Details
Contalmaison is a village and commune
in the Department of the Somme, 6 kilometres North-East of Albert and
the Château Cemetery is within the Château grounds on the
North side of the main street.
The village was reached on 1st July,
1916, by small parties of the 34th Division. It was stormed by the 23rd
Division on the 7th July, and some men of the Northumberland Fusiliers
taken four days earlier were released, but it was lost the same afternoon,
and it was not finally captured until the 8th and 9th Yorkshire Regiment
cleared it on the 10th. It was lost again in March, 1918, and recaptured
by the 38th (Welsh) Division on the evening of the following 24th August.
The underground fortifications made by the Germans before 1916 played
an important part in the defence of the village.

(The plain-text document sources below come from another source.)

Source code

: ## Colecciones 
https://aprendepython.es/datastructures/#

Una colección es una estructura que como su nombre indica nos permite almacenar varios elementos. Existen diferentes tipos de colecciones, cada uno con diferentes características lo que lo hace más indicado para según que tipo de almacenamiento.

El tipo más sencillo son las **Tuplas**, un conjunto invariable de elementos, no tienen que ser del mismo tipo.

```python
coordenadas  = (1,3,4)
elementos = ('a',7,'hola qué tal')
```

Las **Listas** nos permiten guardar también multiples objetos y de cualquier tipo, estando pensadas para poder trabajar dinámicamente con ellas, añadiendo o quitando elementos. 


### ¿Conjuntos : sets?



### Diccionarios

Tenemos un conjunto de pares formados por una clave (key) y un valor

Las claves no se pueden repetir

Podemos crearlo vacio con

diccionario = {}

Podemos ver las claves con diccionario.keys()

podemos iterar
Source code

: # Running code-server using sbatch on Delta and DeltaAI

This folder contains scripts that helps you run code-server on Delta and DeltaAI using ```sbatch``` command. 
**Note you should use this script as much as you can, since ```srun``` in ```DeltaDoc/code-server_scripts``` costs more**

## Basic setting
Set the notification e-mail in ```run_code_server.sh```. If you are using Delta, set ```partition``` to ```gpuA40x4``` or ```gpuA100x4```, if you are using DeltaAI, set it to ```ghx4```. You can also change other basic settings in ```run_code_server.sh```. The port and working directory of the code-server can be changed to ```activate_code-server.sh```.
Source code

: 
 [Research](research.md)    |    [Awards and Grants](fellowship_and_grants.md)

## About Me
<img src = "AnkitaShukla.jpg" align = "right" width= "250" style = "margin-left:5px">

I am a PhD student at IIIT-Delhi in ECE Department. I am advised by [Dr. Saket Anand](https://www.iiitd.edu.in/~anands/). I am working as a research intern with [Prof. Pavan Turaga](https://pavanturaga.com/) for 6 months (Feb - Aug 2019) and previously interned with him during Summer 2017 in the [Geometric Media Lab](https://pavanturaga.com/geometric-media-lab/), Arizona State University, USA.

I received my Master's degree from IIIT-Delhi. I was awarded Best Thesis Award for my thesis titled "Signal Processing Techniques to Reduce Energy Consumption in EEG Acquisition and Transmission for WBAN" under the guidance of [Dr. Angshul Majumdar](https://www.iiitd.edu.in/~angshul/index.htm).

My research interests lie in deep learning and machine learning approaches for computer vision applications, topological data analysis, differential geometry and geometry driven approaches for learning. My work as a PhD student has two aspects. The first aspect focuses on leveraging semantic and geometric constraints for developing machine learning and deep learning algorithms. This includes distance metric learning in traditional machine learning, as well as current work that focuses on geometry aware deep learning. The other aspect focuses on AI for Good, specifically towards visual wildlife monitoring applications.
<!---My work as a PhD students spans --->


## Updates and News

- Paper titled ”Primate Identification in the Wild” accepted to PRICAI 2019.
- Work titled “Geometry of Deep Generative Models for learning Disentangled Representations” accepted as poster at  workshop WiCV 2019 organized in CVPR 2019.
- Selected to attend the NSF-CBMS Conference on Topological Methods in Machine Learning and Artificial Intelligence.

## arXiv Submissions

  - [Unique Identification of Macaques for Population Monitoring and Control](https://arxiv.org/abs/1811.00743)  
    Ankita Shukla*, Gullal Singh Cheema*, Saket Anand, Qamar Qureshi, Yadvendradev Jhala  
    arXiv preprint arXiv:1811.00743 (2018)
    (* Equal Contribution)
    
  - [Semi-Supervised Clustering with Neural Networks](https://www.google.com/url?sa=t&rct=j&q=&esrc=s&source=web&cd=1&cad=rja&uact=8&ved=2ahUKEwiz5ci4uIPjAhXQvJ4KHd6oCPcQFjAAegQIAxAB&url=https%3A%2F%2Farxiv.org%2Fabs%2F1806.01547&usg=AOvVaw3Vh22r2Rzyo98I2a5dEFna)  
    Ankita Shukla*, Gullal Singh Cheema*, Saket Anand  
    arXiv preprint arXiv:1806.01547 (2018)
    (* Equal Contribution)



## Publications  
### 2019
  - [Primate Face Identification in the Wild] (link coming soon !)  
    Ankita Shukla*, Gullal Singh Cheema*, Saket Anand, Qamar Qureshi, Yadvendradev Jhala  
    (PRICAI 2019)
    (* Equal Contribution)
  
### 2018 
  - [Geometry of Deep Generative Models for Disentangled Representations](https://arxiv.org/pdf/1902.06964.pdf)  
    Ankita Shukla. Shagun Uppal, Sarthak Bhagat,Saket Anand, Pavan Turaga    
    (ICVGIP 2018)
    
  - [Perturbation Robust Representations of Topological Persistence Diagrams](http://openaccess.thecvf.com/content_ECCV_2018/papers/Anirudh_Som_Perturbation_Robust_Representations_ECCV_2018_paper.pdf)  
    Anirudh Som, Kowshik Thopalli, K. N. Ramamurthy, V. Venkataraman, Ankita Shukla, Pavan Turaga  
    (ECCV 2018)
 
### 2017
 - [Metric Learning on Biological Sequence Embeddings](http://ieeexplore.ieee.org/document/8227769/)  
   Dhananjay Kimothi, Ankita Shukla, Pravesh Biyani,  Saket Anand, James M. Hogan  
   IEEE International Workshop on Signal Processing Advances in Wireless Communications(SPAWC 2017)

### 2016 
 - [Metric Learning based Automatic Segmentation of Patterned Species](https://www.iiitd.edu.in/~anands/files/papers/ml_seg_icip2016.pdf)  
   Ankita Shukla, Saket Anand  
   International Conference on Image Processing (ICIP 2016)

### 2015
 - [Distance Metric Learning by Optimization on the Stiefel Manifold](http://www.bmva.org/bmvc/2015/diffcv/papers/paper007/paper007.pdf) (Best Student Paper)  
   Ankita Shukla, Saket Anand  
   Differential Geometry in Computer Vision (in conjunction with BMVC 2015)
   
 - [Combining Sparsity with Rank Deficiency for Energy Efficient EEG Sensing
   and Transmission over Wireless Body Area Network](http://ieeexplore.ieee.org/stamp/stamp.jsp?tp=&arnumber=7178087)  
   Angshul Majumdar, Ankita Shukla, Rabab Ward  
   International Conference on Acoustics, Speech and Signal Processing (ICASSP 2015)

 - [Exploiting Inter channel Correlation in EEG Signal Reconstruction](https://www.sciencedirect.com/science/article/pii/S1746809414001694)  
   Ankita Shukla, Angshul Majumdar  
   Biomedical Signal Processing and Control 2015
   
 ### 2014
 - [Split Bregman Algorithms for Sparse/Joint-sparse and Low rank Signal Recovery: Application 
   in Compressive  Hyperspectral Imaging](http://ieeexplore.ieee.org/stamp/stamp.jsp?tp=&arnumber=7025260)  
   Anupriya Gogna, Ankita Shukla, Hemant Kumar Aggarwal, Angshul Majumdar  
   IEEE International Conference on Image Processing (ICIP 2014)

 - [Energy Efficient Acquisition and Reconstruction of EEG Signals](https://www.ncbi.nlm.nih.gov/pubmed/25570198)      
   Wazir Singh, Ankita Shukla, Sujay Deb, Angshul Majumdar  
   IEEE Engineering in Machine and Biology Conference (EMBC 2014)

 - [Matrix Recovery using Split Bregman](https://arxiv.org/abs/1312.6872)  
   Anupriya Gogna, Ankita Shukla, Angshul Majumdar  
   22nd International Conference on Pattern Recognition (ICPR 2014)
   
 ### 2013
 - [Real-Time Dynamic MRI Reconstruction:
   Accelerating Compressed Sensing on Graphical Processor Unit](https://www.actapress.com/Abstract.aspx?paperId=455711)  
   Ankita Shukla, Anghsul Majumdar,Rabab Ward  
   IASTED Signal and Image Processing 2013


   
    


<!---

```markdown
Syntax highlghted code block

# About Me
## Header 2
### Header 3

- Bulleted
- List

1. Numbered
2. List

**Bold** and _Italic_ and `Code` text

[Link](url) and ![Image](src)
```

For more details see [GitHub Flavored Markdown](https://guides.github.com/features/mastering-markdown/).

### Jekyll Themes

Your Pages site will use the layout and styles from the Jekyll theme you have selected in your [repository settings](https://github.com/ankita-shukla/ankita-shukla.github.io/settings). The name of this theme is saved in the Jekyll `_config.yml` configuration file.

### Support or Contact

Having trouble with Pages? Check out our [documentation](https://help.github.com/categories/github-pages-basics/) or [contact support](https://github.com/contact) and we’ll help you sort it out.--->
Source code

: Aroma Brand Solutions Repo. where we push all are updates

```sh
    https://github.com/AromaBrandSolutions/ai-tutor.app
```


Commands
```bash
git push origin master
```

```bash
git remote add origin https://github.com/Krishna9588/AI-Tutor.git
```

The Cemetery was begun by fighting
units on the eveneing of the 14th July, 1916, and used from September,
1916 to March, 1917 by Field Ambulances. A few burials were made in
Plot I, Rows B and C, in August and September, 1918. Forty seven graves
were added after the Armistice by concentrations from battlefields of
the Somme and the Ancre, and 18 German graves and 1 French were removed
to other burial grounds. The Cemetery now contains the graves of 264
soldiers from the United Kingdom, 21 from Australia, four from Canada.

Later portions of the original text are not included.